======== Dataset records ========

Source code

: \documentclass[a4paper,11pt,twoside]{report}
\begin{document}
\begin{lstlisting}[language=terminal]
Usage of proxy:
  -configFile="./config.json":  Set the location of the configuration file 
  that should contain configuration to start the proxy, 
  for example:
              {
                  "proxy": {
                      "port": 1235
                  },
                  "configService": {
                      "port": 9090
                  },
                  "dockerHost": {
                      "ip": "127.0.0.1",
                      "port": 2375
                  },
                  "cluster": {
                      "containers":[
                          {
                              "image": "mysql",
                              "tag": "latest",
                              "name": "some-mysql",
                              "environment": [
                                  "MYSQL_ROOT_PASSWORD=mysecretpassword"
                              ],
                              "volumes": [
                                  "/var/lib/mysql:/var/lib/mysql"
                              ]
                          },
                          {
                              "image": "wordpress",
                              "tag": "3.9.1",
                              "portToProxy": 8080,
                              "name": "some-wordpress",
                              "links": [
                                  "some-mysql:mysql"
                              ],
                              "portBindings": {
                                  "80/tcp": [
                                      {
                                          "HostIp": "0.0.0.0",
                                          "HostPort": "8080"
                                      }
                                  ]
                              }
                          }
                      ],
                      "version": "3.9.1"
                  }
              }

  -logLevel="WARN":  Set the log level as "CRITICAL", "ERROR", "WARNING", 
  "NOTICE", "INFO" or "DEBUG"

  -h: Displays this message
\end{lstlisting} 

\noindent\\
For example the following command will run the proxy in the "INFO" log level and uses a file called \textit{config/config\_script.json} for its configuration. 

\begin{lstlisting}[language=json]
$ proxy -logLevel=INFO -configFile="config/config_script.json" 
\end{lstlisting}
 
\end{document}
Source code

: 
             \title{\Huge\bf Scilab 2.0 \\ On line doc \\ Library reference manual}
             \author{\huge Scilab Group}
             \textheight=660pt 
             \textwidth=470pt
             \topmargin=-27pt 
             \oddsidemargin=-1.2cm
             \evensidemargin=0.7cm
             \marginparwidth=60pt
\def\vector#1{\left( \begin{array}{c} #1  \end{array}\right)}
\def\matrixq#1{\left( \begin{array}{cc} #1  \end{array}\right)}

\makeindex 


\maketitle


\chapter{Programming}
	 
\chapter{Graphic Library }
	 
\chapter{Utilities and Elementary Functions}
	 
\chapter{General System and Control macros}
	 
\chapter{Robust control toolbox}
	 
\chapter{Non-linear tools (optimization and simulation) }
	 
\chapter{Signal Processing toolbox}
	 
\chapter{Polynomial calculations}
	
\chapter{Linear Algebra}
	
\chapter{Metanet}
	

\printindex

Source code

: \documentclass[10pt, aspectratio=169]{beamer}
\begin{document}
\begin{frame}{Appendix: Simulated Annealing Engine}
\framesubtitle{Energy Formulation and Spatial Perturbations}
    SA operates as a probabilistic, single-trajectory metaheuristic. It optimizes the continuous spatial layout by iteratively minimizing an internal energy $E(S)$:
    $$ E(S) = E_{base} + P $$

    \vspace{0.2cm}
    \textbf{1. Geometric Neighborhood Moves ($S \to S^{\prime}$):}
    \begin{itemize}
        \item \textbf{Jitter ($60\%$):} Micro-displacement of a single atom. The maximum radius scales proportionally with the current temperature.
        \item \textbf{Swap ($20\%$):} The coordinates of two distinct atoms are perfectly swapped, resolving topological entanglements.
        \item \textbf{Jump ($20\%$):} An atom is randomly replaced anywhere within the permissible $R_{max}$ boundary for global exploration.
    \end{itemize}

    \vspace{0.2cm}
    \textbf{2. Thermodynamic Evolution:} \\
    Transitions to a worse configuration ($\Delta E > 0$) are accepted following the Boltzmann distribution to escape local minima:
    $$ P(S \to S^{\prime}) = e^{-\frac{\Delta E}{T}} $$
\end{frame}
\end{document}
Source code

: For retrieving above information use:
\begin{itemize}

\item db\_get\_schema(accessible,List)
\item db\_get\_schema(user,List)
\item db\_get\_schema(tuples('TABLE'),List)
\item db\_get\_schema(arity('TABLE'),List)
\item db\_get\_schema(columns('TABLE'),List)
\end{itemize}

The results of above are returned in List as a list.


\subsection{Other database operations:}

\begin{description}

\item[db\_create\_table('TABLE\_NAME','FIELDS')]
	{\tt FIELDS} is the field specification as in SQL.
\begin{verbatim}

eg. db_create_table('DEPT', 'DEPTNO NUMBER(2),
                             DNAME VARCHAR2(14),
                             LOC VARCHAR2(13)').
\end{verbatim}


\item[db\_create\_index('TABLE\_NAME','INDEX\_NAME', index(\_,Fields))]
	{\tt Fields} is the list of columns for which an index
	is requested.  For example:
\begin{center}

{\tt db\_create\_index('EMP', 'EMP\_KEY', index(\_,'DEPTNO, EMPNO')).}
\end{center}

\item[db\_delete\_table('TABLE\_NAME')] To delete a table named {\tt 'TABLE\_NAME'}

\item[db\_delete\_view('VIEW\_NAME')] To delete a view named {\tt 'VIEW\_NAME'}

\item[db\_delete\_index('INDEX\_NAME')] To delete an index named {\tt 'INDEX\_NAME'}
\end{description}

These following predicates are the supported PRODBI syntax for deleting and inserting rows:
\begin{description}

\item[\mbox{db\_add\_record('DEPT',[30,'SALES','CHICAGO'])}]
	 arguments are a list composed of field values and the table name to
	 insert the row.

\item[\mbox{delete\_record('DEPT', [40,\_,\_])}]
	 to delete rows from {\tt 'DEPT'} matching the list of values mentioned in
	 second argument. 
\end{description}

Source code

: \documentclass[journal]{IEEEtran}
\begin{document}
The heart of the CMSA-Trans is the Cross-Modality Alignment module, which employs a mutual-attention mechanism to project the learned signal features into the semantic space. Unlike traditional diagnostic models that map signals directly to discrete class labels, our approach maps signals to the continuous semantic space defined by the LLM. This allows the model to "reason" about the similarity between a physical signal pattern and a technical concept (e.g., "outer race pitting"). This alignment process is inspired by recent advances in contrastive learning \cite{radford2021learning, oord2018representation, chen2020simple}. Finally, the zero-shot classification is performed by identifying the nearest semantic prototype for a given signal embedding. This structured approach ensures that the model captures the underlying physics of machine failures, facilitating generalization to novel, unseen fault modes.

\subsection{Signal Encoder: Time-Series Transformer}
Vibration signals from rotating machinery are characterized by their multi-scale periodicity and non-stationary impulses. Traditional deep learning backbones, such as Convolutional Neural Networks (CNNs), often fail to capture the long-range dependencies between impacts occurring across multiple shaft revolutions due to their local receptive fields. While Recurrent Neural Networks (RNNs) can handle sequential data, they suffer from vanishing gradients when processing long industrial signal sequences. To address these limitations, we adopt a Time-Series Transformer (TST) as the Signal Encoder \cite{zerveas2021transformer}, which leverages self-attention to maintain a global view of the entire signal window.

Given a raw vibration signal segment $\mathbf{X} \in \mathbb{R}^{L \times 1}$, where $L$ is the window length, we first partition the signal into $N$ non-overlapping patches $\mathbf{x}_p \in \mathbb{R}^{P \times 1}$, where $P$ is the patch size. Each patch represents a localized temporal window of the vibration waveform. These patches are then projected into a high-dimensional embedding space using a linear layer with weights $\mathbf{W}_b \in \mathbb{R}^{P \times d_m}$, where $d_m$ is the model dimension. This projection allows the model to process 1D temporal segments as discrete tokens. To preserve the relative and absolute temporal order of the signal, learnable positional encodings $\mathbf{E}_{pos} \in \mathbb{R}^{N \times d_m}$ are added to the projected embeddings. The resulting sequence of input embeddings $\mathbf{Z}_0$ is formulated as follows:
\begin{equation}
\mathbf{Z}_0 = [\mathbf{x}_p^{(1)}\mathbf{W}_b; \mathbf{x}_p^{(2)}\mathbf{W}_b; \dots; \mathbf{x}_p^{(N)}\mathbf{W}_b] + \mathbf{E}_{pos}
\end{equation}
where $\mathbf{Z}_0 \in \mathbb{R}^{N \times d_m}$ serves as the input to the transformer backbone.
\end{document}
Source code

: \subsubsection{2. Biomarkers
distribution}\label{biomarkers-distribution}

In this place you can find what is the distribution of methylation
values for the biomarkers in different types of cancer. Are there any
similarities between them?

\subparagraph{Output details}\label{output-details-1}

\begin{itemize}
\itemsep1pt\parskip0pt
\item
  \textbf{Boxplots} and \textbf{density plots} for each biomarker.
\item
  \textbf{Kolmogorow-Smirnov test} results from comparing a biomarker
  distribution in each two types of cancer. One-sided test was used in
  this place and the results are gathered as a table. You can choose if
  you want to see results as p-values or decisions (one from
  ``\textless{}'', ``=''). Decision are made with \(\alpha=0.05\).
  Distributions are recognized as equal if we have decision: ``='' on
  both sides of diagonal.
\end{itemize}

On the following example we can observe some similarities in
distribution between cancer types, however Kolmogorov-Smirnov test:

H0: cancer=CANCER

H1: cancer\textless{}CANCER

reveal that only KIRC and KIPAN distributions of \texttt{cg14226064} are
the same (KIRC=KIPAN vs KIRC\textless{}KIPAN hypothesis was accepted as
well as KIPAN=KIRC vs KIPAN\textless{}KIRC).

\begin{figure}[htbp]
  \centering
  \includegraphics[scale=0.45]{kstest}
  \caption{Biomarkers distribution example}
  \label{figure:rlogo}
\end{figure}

========

● **Task item**
The lines to return are those with the string "DEPTNO" in them; copy each from the entries above.

● **Written response**
eg. db_create_table('DEPT', 'DEPTNO NUMBER(2),
{\tt db\_create\_index('EMP', 'EMP\_KEY', index(\_,'DEPTNO, EMPNO')).}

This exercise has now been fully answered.